Directions:
Write out all of the records below precisely as given, omitting the images.

(Items from a data source)
=== Section Start ===

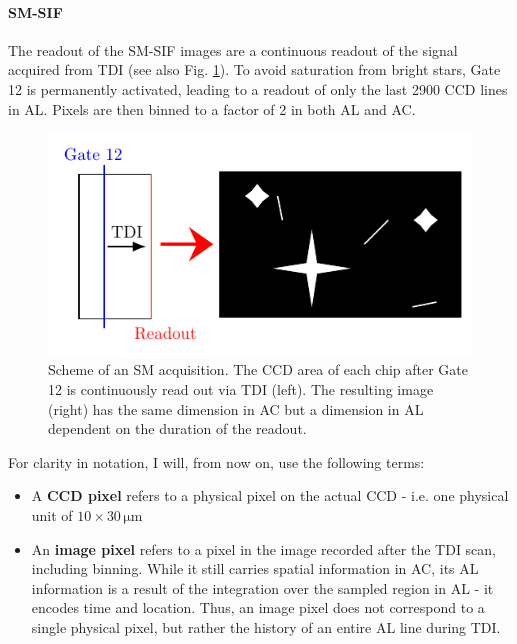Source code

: \documentclass[a4paper, 11pt]{article}
\begin{document}
\paragraph{SM-SIF \\}

The readout of the SM-SIF images are a continuous readout of the signal acquired from TDI (see also Fig. \ref{fig:SM_Acq}). To avoid saturation from bright stars, Gate 12 is permanently activated, leading to a readout of only the last 2900 CCD lines in AL. Pixels are then binned to a factor of 2 in both AL and AC.

\begin{figure}[h]
  \centering
  \includegraphics{images/postprocessing/acquisition_SM}
  \caption{Scheme of an SM acquisition. The CCD area of each chip after Gate 12 is continuously read out via TDI (left). The resulting image (right) has the same dimension in AC but a dimension in AL dependent on the duration of the readout.}
  \label{fig:SM_Acq}
\end{figure}


For clarity in notation, I will, from now on, use the following terms:
\begin{itemize}
  \item A \textbf{CCD pixel} refers to a physical pixel on the actual CCD - i.e. one physical unit of $10 \times 30\, \mathrm{\mu m}$
  \item An \textbf{image pixel} refers to a pixel in the image recorded after the TDI scan, including binning. While it still carries spatial information in AC, its AL information is a result of the integration over the sampled region in AL - it encodes time and location. Thus, an image pixel does not correspond to a single physical pixel, but rather the history of an entire AL line during TDI.
\end{itemize}
\end{document}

=== Section End ===

Answer to the exercise:
Source code

: \documentclass[a4paper, 11pt]{article}
\begin{document}
\paragraph{SM-SIF \\}

The readout of the SM-SIF images are a continuous readout of the signal acquired from TDI (see also Fig. \ref{fig:SM_Acq}). To avoid saturation from bright stars, Gate 12 is permanently activated, leading to a readout of only the last 2900 CCD lines in AL. Pixels are then binned to a factor of 2 in both AL and AC.

\begin{figure}[h]
  \centering
  \includegraphics{images/postprocessing/acquisition_SM}
  \caption{Scheme of an SM acquisition. The CCD area of each chip after Gate 12 is continuously read out via TDI (left). The resulting image (right) has the same dimension in AC but a dimension in AL dependent on the duration of the readout.}
  \label{fig:SM_Acq}
\end{figure}


For clarity in notation, I will, from now on, use the following terms:
\begin{itemize}
  \item A \textbf{CCD pixel} refers to a physical pixel on the actual CCD - i.e. one physical unit of $10 \times 30\, \mathrm{\mu m}$
  \item An \textbf{image pixel} refers to a pixel in the image recorded after the TDI scan, including binning. While it still carries spatial information in AC, its AL information is a result of the integration over the sampled region in AL - it encodes time and location. Thus, an image pixel does not correspond to a single physical pixel, but rather the history of an entire AL line during TDI.
\end{itemize}
\end{document}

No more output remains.